The quality of the results is similar in most cases, but the splitMultimodalDistributionWithQuantiles function is much faster. In certain cases using KDE will result in better results, but it's not recommended to use it unless you have a good reason to do so.

Matching modalities

Function matchModalities can be used to match the modalities of two datasets by their means.

For example, given the following datasets:

const data1 = [
  [1, 2, 3],
  [4, 5, 6],
]
const data2 = [
  [2, 3, 4],
  [5, 6, 7],
  [8, 9, 10],
]
const expectedResult = [
  // modality 1:
  [
    // data from 1
    [1, 2, 3],
    // data from 2
    [2, 3, 4],
  ],
  // modality 2:
  [
    [4, 5, 6],
    [5, 6, 7],
  ],
  // modality 3:
  [undefined, [8, 9, 10]],
]

The function will prioritize modalities with similar number of samples, and will try to match them by their means. You may adjust how the modalities are prioritized using the following parameters:

meanDistanceWeight - the weight of the mean distance in the comparison
sizeRatioWeight - the weight of the sample size ratio in the comparison
prioritizeSizeRatioAbove - prioritize modalities with a sample size ratio above this value

Optimize

The optimize function is a generic utility function to find the "best" input parameter/output result combination. It works by computing results, and then comparing them with each other result. It can be used to optimize an objective function by repeatedly evaluating it with different input parameters, and comparing the results of these evaluations to determine the best result and input parameter combination. The optimization is performed in a series of iterations, with each iteration producing a set of results. Each iteration result is compared with each other iteration result, and the results are sorted by their comparison rank.

It returns an array of optimization results sorted by their comparison rank. Each result is an array with the iteration argument, the iteration result, the comparison metadata, the comparison rank and a done flag.

One example usage of the optimize function could be to find the parameters to pass to a noise reduction function, which result in the best noise reduction in a 2-sample dataset.

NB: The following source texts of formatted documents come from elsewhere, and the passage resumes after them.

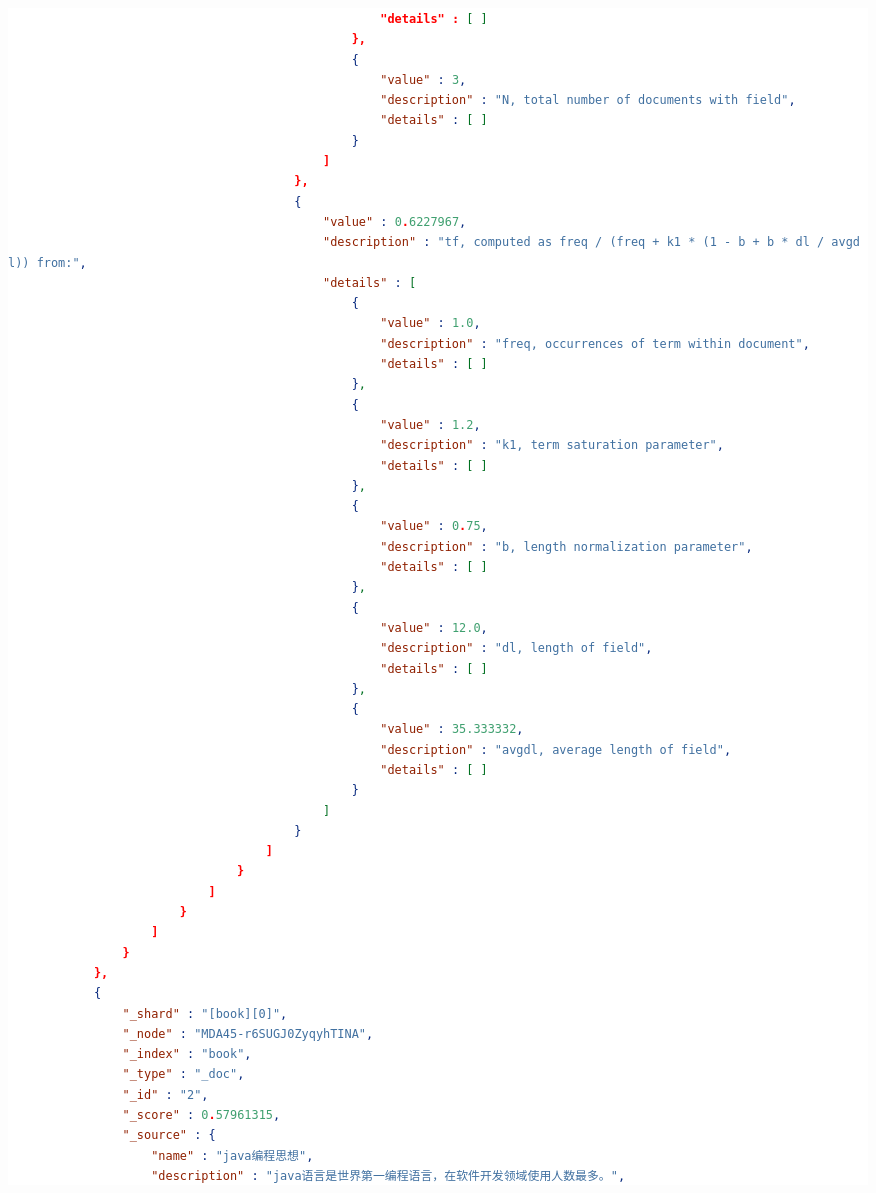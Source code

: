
 ```json
                                                    "details" : [ ]
                                                },
                                                {
                                                    "value" : 3,
                                                    "description" : "N, total number of documents with field",
                                                    "details" : [ ]
                                                }
                                            ]
                                        },
                                        {
                                            "value" : 0.6227967,
                                            "description" : "tf, computed as freq / (freq + k1 * (1 - b + b * dl / avgdl)) from:",
                                            "details" : [
                                                {
                                                    "value" : 1.0,
                                                    "description" : "freq, occurrences of term within document",
                                                    "details" : [ ]
                                                },
                                                {
                                                    "value" : 1.2,
                                                    "description" : "k1, term saturation parameter",
                                                    "details" : [ ]
                                                },
                                                {
                                                    "value" : 0.75,
                                                    "description" : "b, length normalization parameter",
                                                    "details" : [ ]
                                                },
                                                {
                                                    "value" : 12.0,
                                                    "description" : "dl, length of field",
                                                    "details" : [ ]
                                                },
                                                {
                                                    "value" : 35.333332,
                                                    "description" : "avgdl, average length of field",
                                                    "details" : [ ]
                                                }
                                            ]
                                        }
                                    ]
                                }
                            ]
                        }
                    ]
                }
            },
            {
                "_shard" : "[book][0]",
                "_node" : "MDA45-r6SUGJ0ZyqyhTINA",
                "_index" : "book",
                "_type" : "_doc",
                "_id" : "2",
                "_score" : 0.57961315,
                "_source" : {
                    "name" : "java编程思想",
                    "description" : "java语言是世界第一编程语言，在软件开发领域使用人数最多。",
```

Let's say we want to find the parameters that result in the lowest standard deviation:

import { optimize } from 'nesity-statistics'

const data = [
  [
    /* set 1: ... */
  ],
  [
    /* set 2: ... */
  ],
]
const iterate = (parameters): number[] => {
  return reduceNoise(data, parameters)
}

const getNextIterationArgument = (iteration: number) => {
  return {
    x: iteration * 0.1,
  }
}

const compare = (
  [a1, a2]: number[],
  [b1, b2]: number[],
): [number, { diff: number }] | INVALID_LEFT | INVALID_RIGHT => {
  // we should have at least 2 values for the result to be considered valid:
  if (a1.length < 2 || a2.length < 2) {
    return INVALID_LEFT
  }
  if (b1.length < 2 || b2.length < 2) {
    return INVALID_RIGHT
  }
  const diffA = stdev(a1) - stdev(a2)
  const diffB = stdev(b1) - stdev(b2)
  const comparisonDiff = Math.abs(diffA) - Math.abs(diffB)
  // the 2nd argument of the return value is the comparison metadata
  // if the comparison is expensive,
  // it could be used to keep a reference to any data about the "winning" result,
  // used to perform the comparison
  return [comparisonDiff, comparisonDiff <= 0 ? diffA : diffB]
}

const sortedResults = optimize({
  iterate,
  iterations: 100,
  getNextIterationArgument,
  compare,
})

const bestResult = sortedResults[0]
const [bestParameters, bestResult, bestMeta] = bestResult

Keywords

statistics

kde

math

kernel-density-estimate

split-multimodal-distibution

FAQs

What is nesity-statistics?

Is nesity-statistics popular?

Is nesity-statistics well maintained?

Package last updated on 14 Nov 2023

Did you know?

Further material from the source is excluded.